経済同友会の小林喜光代表幹事(三菱ケミカルホールディングス会長)は、9月29日に行われた記者会見で、安倍首相が打ち出した「新3本の矢」に対して、成長戦略のためには投資と労働参加率、新イノベーションが必要であると回答。
特にイノベーションについて「ICT、IT、ロボット、あるいはドイツのインダストリー4.0的なリアルの経済をより効率良くするためのインターネットやセンサーなどを使って、生産性を上げることが必要だ」と述べた。
さらに今の状況を「中国は怪しげ、ドイツもインダストリー4.0といいながらフォルクスワーゲンのような会社もある。『結構、日本はいいじゃないか』『日本はいまから面白いことが起こるかな』と経営者マインドが変わっていくフェーズになっているのかもしれない」と次のステップへの変革時期として捉えている。

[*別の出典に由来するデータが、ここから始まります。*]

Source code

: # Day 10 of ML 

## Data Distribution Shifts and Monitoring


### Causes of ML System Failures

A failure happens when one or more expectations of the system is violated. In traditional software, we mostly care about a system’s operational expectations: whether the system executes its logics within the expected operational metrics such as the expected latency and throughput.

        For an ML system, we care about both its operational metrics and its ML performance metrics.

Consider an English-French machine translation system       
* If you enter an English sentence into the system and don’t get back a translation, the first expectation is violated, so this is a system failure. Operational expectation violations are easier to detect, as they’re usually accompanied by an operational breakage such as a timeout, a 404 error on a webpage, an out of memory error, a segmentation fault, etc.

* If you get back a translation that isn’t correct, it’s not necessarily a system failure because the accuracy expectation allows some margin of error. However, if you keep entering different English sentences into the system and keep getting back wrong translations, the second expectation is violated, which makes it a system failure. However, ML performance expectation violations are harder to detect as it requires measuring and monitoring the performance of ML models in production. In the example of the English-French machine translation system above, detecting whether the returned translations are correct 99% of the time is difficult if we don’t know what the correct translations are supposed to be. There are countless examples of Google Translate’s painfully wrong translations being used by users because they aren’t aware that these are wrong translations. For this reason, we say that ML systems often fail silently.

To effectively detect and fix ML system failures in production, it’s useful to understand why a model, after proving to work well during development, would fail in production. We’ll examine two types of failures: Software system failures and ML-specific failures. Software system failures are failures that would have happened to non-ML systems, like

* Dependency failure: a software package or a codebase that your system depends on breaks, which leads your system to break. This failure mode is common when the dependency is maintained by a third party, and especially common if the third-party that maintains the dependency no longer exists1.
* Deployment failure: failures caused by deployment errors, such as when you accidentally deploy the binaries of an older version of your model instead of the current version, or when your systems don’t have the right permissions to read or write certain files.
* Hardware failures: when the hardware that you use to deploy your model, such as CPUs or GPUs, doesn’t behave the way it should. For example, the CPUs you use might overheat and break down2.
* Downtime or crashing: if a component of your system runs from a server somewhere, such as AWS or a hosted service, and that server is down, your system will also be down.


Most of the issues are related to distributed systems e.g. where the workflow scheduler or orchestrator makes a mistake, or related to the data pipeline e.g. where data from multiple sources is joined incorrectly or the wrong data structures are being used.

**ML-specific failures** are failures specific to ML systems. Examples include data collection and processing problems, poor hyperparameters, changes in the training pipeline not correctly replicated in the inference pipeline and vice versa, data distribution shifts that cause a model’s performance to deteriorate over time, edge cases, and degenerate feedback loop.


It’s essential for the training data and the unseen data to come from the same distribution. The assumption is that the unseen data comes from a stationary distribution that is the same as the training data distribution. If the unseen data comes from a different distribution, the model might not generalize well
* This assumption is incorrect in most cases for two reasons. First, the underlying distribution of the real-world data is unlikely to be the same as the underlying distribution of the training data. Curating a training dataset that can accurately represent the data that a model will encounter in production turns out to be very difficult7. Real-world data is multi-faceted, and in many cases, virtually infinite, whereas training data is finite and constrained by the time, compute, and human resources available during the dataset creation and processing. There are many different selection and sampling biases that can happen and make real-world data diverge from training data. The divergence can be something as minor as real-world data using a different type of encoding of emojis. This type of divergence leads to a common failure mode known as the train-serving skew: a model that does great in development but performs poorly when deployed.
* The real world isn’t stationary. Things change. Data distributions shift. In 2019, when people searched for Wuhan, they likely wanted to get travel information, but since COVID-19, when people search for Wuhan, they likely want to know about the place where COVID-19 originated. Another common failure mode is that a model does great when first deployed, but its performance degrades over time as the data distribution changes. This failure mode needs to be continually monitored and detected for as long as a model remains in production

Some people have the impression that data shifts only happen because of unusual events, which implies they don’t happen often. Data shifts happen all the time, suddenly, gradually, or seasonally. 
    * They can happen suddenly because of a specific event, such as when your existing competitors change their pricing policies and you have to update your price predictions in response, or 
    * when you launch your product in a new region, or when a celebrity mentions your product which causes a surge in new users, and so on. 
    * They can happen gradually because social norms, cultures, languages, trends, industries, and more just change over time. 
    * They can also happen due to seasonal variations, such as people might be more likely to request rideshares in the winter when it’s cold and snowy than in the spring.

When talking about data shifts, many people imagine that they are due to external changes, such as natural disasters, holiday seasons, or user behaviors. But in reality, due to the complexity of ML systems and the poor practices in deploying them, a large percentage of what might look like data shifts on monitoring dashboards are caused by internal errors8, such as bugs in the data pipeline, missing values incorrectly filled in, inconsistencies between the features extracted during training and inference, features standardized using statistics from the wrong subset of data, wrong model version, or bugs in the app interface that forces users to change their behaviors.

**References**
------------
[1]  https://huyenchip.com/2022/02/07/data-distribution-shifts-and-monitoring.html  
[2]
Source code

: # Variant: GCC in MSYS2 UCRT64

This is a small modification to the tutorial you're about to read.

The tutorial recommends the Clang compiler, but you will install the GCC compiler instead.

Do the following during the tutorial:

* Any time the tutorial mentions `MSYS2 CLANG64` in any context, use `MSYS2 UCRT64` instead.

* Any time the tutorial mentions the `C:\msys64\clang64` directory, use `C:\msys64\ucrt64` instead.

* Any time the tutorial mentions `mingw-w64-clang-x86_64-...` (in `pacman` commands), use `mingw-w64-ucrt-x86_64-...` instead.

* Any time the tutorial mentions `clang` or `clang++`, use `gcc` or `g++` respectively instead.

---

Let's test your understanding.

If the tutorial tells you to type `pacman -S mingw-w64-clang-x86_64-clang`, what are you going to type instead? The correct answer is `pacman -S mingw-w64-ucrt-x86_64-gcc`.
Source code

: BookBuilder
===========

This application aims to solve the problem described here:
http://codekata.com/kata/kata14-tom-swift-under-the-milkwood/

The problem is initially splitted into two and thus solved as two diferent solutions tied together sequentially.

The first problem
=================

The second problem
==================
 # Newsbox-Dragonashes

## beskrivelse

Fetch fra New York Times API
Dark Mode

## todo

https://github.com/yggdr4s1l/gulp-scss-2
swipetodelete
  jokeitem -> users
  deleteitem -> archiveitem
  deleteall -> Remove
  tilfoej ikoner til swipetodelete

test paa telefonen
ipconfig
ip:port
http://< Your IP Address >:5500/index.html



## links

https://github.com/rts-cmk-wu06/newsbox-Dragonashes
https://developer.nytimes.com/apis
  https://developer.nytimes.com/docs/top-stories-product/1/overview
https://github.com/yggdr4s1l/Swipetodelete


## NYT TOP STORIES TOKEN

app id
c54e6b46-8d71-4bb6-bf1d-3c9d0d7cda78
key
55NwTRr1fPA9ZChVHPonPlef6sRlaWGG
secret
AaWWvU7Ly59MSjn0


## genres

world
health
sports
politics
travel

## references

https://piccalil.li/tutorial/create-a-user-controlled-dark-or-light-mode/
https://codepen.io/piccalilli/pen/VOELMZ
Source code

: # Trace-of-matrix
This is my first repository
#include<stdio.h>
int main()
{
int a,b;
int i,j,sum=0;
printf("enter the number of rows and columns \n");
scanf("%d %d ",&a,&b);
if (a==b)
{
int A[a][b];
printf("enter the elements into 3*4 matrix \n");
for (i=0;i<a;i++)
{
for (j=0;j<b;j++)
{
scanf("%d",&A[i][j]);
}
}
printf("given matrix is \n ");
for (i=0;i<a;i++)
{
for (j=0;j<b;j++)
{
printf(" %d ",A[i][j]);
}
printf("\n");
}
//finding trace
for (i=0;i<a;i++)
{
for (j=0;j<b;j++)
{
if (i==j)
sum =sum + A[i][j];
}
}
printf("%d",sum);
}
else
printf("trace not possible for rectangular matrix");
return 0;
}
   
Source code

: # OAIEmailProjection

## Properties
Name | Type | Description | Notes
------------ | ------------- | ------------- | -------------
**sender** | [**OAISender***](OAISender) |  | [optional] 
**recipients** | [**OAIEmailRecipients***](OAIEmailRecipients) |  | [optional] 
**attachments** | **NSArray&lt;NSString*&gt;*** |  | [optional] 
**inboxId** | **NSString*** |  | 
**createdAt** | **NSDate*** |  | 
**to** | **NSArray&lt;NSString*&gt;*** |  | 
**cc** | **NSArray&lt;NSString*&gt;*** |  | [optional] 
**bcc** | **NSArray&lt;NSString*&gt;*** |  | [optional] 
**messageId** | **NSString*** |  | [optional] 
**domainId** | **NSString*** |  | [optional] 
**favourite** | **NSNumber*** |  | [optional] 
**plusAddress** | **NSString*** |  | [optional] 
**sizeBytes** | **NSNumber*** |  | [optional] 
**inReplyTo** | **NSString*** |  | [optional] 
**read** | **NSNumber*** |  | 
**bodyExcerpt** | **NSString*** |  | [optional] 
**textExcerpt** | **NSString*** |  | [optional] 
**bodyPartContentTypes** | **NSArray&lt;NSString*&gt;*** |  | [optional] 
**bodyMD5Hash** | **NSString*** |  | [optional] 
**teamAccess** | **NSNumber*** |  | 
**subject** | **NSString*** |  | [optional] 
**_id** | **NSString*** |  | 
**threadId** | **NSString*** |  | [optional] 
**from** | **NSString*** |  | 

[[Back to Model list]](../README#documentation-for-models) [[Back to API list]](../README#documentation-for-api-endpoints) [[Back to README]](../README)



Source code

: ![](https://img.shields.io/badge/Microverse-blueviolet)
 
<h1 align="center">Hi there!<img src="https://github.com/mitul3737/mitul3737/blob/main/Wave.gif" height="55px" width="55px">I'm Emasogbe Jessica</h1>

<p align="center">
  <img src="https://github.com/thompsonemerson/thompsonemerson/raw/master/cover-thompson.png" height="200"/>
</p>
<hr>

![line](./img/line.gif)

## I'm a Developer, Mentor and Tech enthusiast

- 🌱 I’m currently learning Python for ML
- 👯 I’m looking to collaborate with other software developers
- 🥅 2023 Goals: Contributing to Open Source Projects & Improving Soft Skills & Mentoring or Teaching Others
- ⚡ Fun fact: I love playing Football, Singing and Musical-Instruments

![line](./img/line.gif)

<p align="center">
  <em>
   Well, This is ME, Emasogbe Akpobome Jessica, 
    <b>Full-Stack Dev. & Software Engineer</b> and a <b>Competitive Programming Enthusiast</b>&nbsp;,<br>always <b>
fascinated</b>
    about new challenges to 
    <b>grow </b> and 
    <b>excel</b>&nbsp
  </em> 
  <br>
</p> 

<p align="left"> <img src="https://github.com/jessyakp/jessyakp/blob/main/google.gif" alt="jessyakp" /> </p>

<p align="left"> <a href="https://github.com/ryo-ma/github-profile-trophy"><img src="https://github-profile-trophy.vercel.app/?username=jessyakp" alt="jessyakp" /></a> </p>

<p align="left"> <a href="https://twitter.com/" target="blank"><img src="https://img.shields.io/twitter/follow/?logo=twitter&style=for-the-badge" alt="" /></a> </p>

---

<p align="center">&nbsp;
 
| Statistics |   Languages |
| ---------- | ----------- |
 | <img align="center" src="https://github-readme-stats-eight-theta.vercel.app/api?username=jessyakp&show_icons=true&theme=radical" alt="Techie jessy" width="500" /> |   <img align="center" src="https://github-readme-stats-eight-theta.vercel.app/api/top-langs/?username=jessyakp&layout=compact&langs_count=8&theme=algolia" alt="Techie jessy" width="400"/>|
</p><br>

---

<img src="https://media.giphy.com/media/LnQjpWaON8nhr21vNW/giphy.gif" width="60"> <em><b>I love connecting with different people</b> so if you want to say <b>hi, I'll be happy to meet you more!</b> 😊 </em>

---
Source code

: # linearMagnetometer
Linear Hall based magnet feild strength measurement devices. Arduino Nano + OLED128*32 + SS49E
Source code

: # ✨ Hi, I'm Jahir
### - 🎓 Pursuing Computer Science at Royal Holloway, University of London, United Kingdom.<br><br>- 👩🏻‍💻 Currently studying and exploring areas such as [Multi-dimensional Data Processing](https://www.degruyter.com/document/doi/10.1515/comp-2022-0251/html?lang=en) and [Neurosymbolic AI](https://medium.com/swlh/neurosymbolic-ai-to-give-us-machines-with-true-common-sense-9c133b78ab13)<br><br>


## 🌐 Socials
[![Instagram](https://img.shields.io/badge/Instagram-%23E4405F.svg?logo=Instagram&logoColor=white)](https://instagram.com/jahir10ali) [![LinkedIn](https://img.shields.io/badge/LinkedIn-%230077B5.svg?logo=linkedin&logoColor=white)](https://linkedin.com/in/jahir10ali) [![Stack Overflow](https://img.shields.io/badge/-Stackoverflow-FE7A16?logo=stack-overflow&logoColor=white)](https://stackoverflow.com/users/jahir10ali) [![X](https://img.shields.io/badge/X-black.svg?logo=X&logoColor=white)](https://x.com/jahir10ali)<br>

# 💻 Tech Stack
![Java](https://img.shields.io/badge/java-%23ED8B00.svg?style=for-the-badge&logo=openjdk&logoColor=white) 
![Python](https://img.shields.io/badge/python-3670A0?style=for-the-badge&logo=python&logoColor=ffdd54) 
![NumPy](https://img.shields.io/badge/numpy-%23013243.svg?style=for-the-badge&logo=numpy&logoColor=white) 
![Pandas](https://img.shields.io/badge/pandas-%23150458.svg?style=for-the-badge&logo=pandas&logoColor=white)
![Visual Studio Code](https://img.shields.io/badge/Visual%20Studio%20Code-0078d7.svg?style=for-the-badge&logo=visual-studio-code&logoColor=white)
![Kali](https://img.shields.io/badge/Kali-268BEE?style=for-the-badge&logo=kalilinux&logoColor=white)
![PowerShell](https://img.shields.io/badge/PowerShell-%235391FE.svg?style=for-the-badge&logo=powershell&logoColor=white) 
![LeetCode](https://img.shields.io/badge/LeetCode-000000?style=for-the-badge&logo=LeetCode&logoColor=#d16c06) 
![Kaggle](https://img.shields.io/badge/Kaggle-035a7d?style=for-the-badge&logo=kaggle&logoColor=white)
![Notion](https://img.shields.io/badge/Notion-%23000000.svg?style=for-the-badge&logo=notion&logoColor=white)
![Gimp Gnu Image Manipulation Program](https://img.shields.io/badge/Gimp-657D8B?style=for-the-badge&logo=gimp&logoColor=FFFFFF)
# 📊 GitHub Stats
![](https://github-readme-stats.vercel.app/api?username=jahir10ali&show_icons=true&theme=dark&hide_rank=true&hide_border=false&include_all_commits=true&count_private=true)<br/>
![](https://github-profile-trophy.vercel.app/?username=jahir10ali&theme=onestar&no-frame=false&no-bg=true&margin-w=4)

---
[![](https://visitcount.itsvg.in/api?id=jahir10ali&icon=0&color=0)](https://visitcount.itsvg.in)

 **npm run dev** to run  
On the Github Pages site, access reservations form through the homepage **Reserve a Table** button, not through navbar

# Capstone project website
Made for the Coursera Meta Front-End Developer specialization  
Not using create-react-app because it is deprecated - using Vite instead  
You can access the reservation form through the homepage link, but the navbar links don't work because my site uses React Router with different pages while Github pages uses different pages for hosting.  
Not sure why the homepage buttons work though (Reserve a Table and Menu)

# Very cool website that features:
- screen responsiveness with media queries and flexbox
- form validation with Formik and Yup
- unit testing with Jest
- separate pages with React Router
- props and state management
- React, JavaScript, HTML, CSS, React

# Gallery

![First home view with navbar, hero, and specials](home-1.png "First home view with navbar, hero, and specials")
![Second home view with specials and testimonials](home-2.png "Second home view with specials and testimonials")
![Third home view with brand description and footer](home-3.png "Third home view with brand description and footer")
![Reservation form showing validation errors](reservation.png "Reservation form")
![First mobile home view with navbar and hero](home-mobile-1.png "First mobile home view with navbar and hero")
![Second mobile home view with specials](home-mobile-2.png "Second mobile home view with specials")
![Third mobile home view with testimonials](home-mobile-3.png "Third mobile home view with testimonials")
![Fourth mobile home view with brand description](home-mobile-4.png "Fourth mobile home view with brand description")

また、経団連の榊原定征会長(東レ相談役最高顧問)も、都内で行われた内外情勢調査会の講演で、これからの基幹産業としてIoTとロボット、バイオ分野の育成を挙げ、ドイツのインダストリー4.0に対して日本ではロボット技術とIoTを組み合わせた日本型の第4次産業革命を進めるべきと話した。
財界のトップが公式な発言としてインダストリー4.0に言及するのは珍しく、日本の製造業の復活のカギを握るものとして認識しはじめている。
IoTやインダストリー4.0が製造業の枠を超え、日本経済の成長ポイントとしての理解が広がっている。